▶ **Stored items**
/---

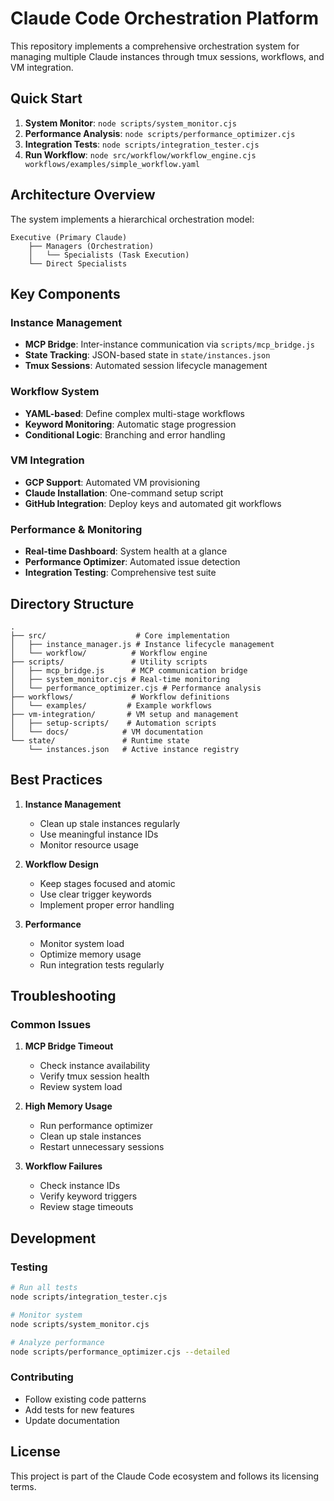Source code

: # Claude Code Orchestration Platform

This repository implements a comprehensive orchestration system for managing multiple Claude instances through tmux sessions, workflows, and VM integration.

## Quick Start

1. **System Monitor**: `node scripts/system_monitor.cjs`
2. **Performance Analysis**: `node scripts/performance_optimizer.cjs`
3. **Integration Tests**: `node scripts/integration_tester.cjs`
4. **Run Workflow**: `node src/workflow/workflow_engine.cjs workflows/examples/simple_workflow.yaml`

## Architecture Overview

The system implements a hierarchical orchestration model:

```
Executive (Primary Claude)
    ├── Managers (Orchestration)
    │   └── Specialists (Task Execution)
    └── Direct Specialists
```

## Key Components

### Instance Management
- **MCP Bridge**: Inter-instance communication via `scripts/mcp_bridge.js`
- **State Tracking**: JSON-based state in `state/instances.json`
- **Tmux Sessions**: Automated session lifecycle management

### Workflow System
- **YAML-based**: Define complex multi-stage workflows
- **Keyword Monitoring**: Automatic stage progression
- **Conditional Logic**: Branching and error handling

### VM Integration
- **GCP Support**: Automated VM provisioning
- **Claude Installation**: One-command setup script
- **GitHub Integration**: Deploy keys and automated git workflows

### Performance & Monitoring
- **Real-time Dashboard**: System health at a glance
- **Performance Optimizer**: Automated issue detection
- **Integration Testing**: Comprehensive test suite

## Directory Structure

```
.
├── src/                    # Core implementation
│   ├── instance_manager.js # Instance lifecycle management
│   └── workflow/          # Workflow engine
├── scripts/               # Utility scripts
│   ├── mcp_bridge.js      # MCP communication bridge
│   ├── system_monitor.cjs # Real-time monitoring
│   └── performance_optimizer.cjs # Performance analysis
├── workflows/             # Workflow definitions
│   └── examples/         # Example workflows
├── vm-integration/       # VM setup and management
│   ├── setup-scripts/    # Automation scripts
│   └── docs/            # VM documentation
└── state/               # Runtime state
    └── instances.json   # Active instance registry
```

## Best Practices

1. **Instance Management**
   - Clean up stale instances regularly
   - Use meaningful instance IDs
   - Monitor resource usage

2. **Workflow Design**
   - Keep stages focused and atomic
   - Use clear trigger keywords
   - Implement proper error handling

3. **Performance**
   - Monitor system load
   - Optimize memory usage
   - Run integration tests regularly

## Troubleshooting

### Common Issues

1. **MCP Bridge Timeout**
   - Check instance availability
   - Verify tmux session health
   - Review system load

2. **High Memory Usage**
   - Run performance optimizer
   - Clean up stale instances
   - Restart unnecessary sessions

3. **Workflow Failures**
   - Check instance IDs
   - Verify keyword triggers
   - Review stage timeouts

## Development

### Testing
```bash
# Run all tests
node scripts/integration_tester.cjs

# Monitor system
node scripts/system_monitor.cjs

# Analyze performance
node scripts/performance_optimizer.cjs --detailed
```

### Contributing
- Follow existing code patterns
- Add tests for new features
- Update documentation

## License

This project is part of the Claude Code ecosystem and follows its licensing terms.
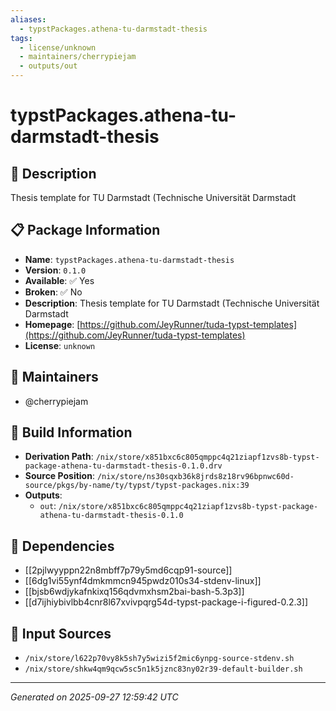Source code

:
 ```yaml
---
aliases:
  - typstPackages.athena-tu-darmstadt-thesis
tags:
  - license/unknown
  - maintainers/cherrypiejam
  - outputs/out
---
```


# typstPackages.athena-tu-darmstadt-thesis

## 📝 Description

Thesis template for TU Darmstadt (Technische Universität Darmstadt

## 📋 Package Information

- **Name**: `typstPackages.athena-tu-darmstadt-thesis`
- **Version**: `0.1.0`
- **Available**: ✅ Yes
- **Broken**: ✅ No
- **Description**: Thesis template for TU Darmstadt (Technische Universität Darmstadt
- **Homepage**: [https://github.com/JeyRunner/tuda-typst-templates](https://github.com/JeyRunner/tuda-typst-templates)
- **License**: `unknown`
## 👥 Maintainers

- @cherrypiejam


## 🔧 Build Information

- **Derivation Path**: `/nix/store/x851bxc6c805qmppc4q21ziapf1zvs8b-typst-package-athena-tu-darmstadt-thesis-0.1.0.drv`
- **Source Position**: `/nix/store/ns30sqxb36k8jrds8z18rv96bpnwc60d-source/pkgs/by-name/ty/typst/typst-packages.nix:39`
- **Outputs**:
  - `out`:  `/nix/store/x851bxc6c805qmppc4q21ziapf1zvs8b-typst-package-athena-tu-darmstadt-thesis-0.1.0`

## 🔗 Dependencies

- [[2pjlwyyppn22n8mbff7p79y5md6cqp91-source]]
- [[6dg1vi55ynf4dmkmmcn945pwdz010s34-stdenv-linux]]
- [[bjsb6wdjykafnkixq156qdvmxhsm2bai-bash-5.3p3]]
- [[d7ijhiybivlbb4cnr8l67xvivpqrg54d-typst-package-i-figured-0.2.3]]

## 📁 Input Sources

- `/nix/store/l622p70vy8k5sh7y5wizi5f2mic6ynpg-source-stdenv.sh`
- `/nix/store/shkw4qm9qcw5sc5n1k5jznc83ny02r39-default-builder.sh`

---
*Generated on 2025-09-27 12:59:42 UTC*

\---

▶ **Problem to solve**
Which of the lines above hold the string "documentation"? Pick each of them out.

▶ **Reply**
│   └── docs/            # VM documentation
- Update documentation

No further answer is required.